Exercise data START

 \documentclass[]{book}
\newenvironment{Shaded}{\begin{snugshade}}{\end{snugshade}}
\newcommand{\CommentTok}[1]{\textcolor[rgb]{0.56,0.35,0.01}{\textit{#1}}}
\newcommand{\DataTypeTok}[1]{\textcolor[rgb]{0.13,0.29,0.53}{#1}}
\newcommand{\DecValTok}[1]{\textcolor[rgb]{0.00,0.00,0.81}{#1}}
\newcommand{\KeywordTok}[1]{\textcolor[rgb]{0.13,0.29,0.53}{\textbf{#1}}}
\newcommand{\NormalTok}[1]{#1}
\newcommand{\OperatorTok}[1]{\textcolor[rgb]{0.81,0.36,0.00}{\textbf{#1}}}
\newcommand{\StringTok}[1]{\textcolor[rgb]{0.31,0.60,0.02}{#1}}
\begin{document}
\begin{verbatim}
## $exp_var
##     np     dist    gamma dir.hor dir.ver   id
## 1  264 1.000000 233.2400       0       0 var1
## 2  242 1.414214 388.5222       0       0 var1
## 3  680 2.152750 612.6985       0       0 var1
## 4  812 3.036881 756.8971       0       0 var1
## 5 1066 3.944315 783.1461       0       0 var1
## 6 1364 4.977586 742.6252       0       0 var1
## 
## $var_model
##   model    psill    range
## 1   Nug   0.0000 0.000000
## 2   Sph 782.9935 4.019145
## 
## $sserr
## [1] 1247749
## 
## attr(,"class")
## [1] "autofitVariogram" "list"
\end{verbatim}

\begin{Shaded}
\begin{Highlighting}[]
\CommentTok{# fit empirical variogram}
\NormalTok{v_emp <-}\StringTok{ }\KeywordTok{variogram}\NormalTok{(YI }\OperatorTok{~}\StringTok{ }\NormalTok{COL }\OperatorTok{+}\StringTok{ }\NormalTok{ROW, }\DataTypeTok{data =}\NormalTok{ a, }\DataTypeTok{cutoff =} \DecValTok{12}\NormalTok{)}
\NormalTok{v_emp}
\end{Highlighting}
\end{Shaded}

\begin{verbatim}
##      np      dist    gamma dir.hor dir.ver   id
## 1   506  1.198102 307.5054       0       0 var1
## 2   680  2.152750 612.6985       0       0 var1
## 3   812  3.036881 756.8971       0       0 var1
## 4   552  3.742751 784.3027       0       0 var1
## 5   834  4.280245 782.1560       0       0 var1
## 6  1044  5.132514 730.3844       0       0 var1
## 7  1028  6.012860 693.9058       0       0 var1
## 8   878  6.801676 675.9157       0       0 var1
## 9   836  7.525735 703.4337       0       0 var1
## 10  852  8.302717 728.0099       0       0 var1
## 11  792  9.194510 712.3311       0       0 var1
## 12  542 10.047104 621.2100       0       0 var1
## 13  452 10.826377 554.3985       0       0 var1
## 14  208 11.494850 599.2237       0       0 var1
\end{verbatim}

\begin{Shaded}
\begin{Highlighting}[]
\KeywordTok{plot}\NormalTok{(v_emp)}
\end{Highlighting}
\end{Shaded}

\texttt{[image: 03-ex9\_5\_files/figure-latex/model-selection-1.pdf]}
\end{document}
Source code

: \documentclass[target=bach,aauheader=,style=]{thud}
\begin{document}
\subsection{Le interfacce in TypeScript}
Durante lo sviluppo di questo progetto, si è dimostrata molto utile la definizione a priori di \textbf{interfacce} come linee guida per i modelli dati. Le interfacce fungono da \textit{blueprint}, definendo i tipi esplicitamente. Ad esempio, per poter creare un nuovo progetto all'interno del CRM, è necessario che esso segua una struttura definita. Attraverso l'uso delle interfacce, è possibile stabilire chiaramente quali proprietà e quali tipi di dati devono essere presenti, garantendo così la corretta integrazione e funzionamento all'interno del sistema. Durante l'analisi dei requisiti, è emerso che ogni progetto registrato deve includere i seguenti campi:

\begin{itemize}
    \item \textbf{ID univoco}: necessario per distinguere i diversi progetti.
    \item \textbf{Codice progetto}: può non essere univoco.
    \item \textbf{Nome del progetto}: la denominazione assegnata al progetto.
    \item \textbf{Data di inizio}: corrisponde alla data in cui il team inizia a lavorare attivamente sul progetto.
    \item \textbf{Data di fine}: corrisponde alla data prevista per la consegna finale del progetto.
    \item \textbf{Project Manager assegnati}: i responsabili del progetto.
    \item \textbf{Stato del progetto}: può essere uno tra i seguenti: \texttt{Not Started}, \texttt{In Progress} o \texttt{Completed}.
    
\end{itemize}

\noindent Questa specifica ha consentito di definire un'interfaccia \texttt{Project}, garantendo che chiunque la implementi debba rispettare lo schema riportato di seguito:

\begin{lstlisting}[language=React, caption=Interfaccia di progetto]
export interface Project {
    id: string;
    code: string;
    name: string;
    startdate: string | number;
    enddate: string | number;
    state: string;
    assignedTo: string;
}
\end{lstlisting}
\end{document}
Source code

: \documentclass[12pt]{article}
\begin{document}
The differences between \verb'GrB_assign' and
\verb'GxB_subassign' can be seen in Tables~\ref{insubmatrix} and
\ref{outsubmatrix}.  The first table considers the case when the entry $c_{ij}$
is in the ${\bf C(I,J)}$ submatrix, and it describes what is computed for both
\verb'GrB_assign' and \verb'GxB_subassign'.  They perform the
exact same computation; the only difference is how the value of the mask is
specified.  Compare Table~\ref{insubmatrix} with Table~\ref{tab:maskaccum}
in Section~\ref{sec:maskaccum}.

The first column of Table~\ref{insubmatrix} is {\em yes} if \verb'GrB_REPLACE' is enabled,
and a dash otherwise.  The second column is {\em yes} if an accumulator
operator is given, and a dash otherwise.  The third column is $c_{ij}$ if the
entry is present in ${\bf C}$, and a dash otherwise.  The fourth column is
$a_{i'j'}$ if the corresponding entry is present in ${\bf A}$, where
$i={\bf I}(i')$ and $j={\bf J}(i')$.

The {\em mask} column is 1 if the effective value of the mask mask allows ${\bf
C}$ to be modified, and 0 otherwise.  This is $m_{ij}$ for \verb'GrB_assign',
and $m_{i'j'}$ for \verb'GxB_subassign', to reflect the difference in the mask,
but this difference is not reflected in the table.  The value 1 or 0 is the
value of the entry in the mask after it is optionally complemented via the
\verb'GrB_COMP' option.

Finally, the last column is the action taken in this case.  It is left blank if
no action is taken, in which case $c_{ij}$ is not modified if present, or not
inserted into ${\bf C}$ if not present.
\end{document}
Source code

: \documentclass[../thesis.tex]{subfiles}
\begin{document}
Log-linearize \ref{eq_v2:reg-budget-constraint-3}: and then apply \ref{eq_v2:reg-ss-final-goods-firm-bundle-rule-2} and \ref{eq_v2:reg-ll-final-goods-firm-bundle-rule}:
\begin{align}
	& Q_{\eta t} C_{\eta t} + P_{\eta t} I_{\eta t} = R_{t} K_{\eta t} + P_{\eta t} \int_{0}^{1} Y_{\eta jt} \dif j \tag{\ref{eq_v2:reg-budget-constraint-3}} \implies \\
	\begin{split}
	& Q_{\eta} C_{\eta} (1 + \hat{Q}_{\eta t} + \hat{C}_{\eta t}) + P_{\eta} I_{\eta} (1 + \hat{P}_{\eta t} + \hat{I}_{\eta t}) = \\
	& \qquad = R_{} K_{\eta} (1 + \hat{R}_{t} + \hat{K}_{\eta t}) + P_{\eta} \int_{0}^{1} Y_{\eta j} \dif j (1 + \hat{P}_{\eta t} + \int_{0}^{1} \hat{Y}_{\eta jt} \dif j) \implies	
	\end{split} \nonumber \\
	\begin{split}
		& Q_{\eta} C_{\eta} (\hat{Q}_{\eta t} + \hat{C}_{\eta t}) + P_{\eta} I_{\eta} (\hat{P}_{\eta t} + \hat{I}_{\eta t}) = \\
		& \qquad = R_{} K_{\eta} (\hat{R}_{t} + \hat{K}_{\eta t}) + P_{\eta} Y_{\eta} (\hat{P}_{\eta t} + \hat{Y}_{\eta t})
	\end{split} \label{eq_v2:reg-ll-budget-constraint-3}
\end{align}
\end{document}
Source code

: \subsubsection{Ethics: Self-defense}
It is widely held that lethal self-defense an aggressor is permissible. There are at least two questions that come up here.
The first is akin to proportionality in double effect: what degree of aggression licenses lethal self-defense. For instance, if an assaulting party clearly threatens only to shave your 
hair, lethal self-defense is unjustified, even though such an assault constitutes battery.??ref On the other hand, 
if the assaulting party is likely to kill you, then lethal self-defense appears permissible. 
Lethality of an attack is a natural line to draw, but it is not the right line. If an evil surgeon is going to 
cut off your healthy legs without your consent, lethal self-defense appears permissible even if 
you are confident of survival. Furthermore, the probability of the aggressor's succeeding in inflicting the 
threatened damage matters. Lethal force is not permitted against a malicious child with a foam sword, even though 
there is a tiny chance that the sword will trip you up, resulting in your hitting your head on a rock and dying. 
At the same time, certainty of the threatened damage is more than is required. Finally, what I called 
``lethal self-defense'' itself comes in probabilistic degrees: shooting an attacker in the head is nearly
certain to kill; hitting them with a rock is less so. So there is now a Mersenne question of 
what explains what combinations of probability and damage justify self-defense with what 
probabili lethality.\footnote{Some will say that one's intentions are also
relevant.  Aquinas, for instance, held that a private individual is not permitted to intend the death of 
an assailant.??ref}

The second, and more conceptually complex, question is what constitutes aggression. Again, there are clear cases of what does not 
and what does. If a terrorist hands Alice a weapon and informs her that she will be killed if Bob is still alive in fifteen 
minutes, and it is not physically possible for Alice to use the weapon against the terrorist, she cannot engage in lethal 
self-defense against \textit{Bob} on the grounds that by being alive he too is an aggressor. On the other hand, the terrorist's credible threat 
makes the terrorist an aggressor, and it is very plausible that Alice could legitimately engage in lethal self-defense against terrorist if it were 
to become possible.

Exercise data END

What you will do
Each line above with the string "second" should be reported in full.

Task output
and a dash otherwise.  The second column is {\em yes} if an accumulator
The second, and more conceptually complex, question is what constitutes aggression. Again, there are clear cases of what does not 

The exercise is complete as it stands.